To find the minimum value of \( \alpha^2 + \beta^2 \) given the quadratic equation \( x^2 - 2(1 - \sin 2\theta)x - 2\cos^2(2\theta) = 0 \), we can follow these steps: ### Step 1: Identify coefficients The given quadratic equation can be compared with the standard form \( Ax^2 + Bx + C = 0 \).
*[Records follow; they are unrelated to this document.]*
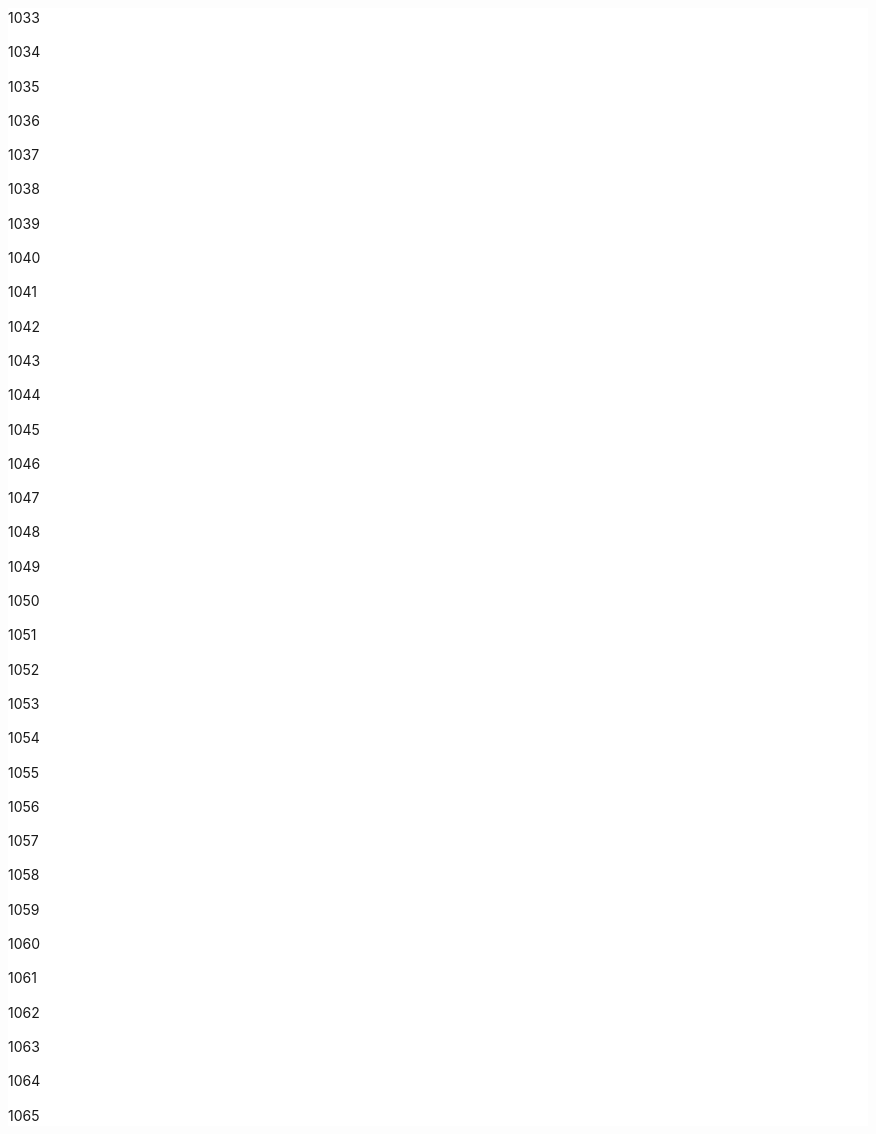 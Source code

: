 1033

1034

1035

1036

1037

1038

1039

1040

1041

1042

1043

1044

1045

1046

1047

1048

1049

1050

1051

1052

1053

1054

1055

1056

1057

1058

1059

1060

1061

1062

1063

1064

1065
Here: - \( A = 1 \) - \( B = -2(1 - \sin 2\theta) \) - \( C = -2\cos^2(2\theta) \) ### Step 2: Calculate \( \alpha + \beta \) and \( \alpha \beta \) Using the relationships from Vieta's formulas: - The sum of the roots \( \alpha + \beta = -\frac{B}{A} = 2(1 - \sin 2\theta) \) - The product of the roots \( \alpha \beta = \frac{C}{A} = -2\cos^2(2\theta) \) ### Step 3: Use the formula for \( \alpha^2 + \beta^2 \) We can express \( \alpha^2 + \beta^2 \) in terms of \( \alpha + \beta \) and \( \alpha \beta \): \[ \alpha^2 + \beta^2 = (\alpha + \beta)^2 - 2\alpha\beta \] ### Step 4: Substitute values into the formula Substituting the values we found: \[ \alpha^2 + \beta^2 = (2(1 - \sin 2\theta))^2 - 2(-2\cos^2(2\theta)) \] ### Step 5: Simplify the expression Calculating \( (2(1 - \sin 2\theta))^2 \): \[ = 4(1 - \sin 2\theta)^2 = 4(1 - 2\sin 2\theta + \sin^2 2\theta) \] Now substituting back: \[ \alpha^2 + \beta^2 = 4(1 - 2\sin 2\theta + \sin^2 2\theta) + 4\cos^2(2\theta) \] Using the identity \( \sin^2 2\theta + \cos^2 2\theta = 1 \): \[ = 4(1 - 2\sin 2\theta + 1) = 8 - 8\sin 2\theta \] ### Step 6: Find the minimum value To find the minimum value of \( \alpha^2 + \beta^2 = 8(1 - \sin 2\theta) \), we need to maximize \( \sin 2\theta \). The maximum value of \( \sin 2\theta \) is 1, which occurs when \( 2\theta = \frac{\pi}{2} \) or \( \theta = \frac{\pi}{4} \). Substituting \( \sin 2\theta = 1 \): \[ \alpha^2 + \beta^2 = 8(1 - 1) = 0 \] ### Conclusion Thus, the minimum value of \( \alpha^2 + \beta^2 \) is \( \boxed{0} \).